:: INPUT FOR THIS TASK ::
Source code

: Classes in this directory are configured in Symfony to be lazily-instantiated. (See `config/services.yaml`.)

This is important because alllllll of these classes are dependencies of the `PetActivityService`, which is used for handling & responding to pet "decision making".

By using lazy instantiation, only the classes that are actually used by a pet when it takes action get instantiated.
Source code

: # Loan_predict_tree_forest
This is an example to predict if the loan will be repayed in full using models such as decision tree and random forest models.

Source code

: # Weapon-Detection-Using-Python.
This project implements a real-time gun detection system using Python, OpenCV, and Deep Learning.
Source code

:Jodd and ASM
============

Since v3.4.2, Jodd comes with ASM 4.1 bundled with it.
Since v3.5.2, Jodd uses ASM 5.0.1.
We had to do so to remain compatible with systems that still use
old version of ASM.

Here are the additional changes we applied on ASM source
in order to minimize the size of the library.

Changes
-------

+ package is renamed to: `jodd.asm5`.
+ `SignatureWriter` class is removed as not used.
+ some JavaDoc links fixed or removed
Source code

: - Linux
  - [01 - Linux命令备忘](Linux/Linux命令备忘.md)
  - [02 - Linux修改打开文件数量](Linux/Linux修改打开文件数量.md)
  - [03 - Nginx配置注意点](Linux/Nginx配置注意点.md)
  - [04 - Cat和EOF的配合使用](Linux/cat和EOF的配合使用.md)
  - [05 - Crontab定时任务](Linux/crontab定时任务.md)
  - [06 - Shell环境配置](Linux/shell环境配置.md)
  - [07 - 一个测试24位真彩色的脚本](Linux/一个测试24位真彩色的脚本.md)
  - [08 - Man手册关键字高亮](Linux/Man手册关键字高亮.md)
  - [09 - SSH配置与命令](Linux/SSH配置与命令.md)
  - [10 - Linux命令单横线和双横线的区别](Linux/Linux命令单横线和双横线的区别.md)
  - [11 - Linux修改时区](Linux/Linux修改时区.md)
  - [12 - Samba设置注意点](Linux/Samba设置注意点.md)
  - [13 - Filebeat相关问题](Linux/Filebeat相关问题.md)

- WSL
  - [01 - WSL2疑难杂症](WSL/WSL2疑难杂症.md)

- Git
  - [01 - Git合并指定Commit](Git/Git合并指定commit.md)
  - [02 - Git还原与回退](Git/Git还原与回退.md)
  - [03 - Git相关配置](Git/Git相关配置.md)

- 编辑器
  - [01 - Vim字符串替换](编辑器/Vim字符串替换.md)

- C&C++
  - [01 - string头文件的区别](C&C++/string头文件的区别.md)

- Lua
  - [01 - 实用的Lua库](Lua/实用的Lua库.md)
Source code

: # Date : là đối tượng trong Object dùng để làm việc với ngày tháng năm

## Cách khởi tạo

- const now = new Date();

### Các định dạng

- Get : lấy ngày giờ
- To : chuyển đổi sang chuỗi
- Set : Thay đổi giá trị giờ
:::
◆ EXERCISE ◆
Give the material above back in full, exactly as written.

◆ RESULT ◆
Source code

: Classes in this directory are configured in Symfony to be lazily-instantiated. (See `config/services.yaml`.)

This is important because alllllll of these classes are dependencies of the `PetActivityService`, which is used for handling & responding to pet "decision making".

By using lazy instantiation, only the classes that are actually used by a pet when it takes action get instantiated.
Source code

: # Loan_predict_tree_forest
This is an example to predict if the loan will be repayed in full using models such as decision tree and random forest models.

Source code

: # Weapon-Detection-Using-Python.
This project implements a real-time gun detection system using Python, OpenCV, and Deep Learning.
Source code

:Jodd and ASM
============

Since v3.4.2, Jodd comes with ASM 4.1 bundled with it.
Since v3.5.2, Jodd uses ASM 5.0.1.
We had to do so to remain compatible with systems that still use
old version of ASM.

Here are the additional changes we applied on ASM source
in order to minimize the size of the library.

Changes
-------

+ package is renamed to: `jodd.asm5`.
+ `SignatureWriter` class is removed as not used.
+ some JavaDoc links fixed or removed
Source code

: - Linux
  - [01 - Linux命令备忘](Linux/Linux命令备忘.md)
  - [02 - Linux修改打开文件数量](Linux/Linux修改打开文件数量.md)
  - [03 - Nginx配置注意点](Linux/Nginx配置注意点.md)
  - [04 - Cat和EOF的配合使用](Linux/cat和EOF的配合使用.md)
  - [05 - Crontab定时任务](Linux/crontab定时任务.md)
  - [06 - Shell环境配置](Linux/shell环境配置.md)
  - [07 - 一个测试24位真彩色的脚本](Linux/一个测试24位真彩色的脚本.md)
  - [08 - Man手册关键字高亮](Linux/Man手册关键字高亮.md)
  - [09 - SSH配置与命令](Linux/SSH配置与命令.md)
  - [10 - Linux命令单横线和双横线的区别](Linux/Linux命令单横线和双横线的区别.md)
  - [11 - Linux修改时区](Linux/Linux修改时区.md)
  - [12 - Samba设置注意点](Linux/Samba设置注意点.md)
  - [13 - Filebeat相关问题](Linux/Filebeat相关问题.md)

- WSL
  - [01 - WSL2疑难杂症](WSL/WSL2疑难杂症.md)

- Git
  - [01 - Git合并指定Commit](Git/Git合并指定commit.md)
  - [02 - Git还原与回退](Git/Git还原与回退.md)
  - [03 - Git相关配置](Git/Git相关配置.md)

- 编辑器
  - [01 - Vim字符串替换](编辑器/Vim字符串替换.md)

- C&C++
  - [01 - string头文件的区别](C&C++/string头文件的区别.md)

- Lua
  - [01 - 实用的Lua库](Lua/实用的Lua库.md)
Source code

: # Date : là đối tượng trong Object dùng để làm việc với ngày tháng năm

## Cách khởi tạo

- const now = new Date();

### Các định dạng

- Get : lấy ngày giờ
- To : chuyển đổi sang chuỗi
- Set : Thay đổi giá trị giờ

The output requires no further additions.